WORK ITEM:
Examine each line of the data. Copy those that contain the string "though".

INFORMATION SUPPLIED:
= Beginning of Section =

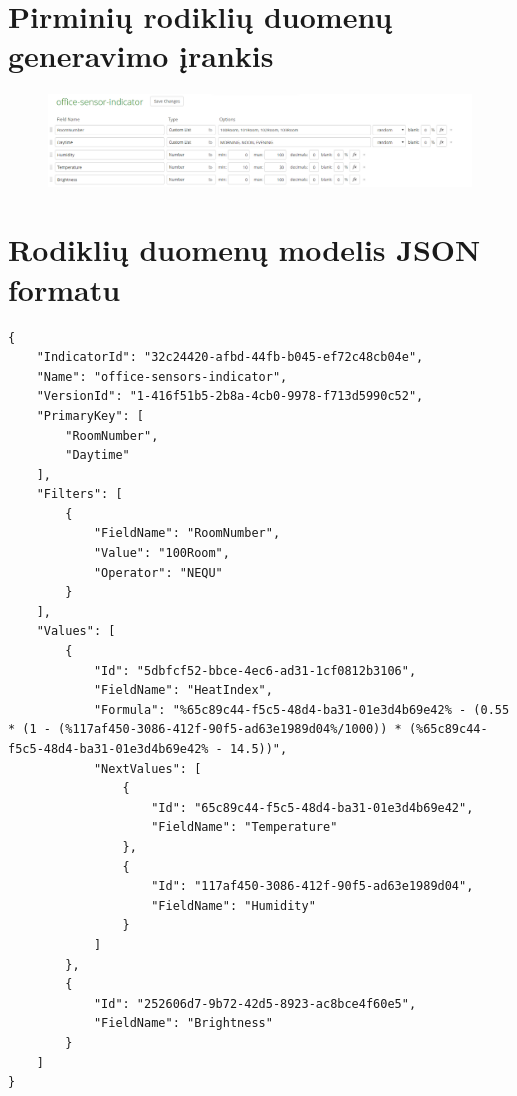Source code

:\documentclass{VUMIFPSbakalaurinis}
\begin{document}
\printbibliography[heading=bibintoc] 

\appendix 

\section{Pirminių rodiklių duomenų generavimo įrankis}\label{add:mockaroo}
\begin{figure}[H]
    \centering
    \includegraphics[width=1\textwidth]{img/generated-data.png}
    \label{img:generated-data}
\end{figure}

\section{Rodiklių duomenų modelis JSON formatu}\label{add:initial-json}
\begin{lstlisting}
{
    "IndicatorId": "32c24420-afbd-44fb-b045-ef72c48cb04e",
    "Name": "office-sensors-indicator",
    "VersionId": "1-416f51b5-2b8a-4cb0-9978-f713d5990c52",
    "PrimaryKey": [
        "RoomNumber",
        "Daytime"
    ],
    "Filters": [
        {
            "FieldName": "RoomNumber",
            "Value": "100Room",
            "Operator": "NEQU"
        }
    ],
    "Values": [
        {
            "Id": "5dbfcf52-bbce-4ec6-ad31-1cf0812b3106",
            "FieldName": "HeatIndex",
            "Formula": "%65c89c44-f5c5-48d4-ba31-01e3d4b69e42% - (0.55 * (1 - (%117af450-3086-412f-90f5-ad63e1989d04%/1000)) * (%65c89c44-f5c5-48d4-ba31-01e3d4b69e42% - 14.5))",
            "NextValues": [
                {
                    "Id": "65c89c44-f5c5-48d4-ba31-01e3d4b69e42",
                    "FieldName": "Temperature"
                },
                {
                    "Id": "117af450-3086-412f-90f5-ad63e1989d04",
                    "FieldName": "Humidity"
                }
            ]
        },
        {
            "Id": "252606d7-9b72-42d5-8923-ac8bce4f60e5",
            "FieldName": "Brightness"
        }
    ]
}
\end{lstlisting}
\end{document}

= End of Section =
= Beginning of Section =

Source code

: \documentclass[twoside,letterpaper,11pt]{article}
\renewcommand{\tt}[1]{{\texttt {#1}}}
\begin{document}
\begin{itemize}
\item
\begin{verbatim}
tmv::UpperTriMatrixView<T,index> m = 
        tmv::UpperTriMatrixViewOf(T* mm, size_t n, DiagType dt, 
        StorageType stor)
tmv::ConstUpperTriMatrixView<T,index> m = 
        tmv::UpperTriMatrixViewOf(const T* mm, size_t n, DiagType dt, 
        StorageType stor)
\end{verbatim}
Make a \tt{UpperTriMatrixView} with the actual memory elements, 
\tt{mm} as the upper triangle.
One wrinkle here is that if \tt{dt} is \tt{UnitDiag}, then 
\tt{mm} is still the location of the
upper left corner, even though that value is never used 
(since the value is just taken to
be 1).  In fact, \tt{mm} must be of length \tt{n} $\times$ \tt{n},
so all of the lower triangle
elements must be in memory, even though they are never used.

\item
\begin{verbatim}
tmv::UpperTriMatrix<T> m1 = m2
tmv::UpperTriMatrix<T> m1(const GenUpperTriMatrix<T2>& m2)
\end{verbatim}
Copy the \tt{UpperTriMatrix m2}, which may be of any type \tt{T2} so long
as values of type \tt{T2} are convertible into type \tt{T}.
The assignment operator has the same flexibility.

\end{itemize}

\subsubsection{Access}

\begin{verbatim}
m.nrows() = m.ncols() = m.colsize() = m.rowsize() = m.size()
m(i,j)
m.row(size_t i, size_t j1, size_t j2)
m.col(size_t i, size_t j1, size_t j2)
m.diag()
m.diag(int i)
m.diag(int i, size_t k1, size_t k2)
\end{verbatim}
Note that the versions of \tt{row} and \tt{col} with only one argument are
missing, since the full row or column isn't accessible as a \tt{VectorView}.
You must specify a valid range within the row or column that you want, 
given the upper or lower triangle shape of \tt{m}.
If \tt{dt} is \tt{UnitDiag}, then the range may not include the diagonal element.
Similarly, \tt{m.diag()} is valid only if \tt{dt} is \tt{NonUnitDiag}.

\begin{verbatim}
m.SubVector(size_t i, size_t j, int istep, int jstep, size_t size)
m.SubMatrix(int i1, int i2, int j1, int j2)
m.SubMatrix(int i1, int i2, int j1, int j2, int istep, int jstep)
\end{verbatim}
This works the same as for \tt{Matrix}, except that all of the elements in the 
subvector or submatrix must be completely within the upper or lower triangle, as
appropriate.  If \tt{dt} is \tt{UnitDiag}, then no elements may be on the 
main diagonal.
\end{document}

= End of Section =

RESULT OF THE TASK:
upper left corner, even though that value is never used 
elements must be in memory, even though they are never used.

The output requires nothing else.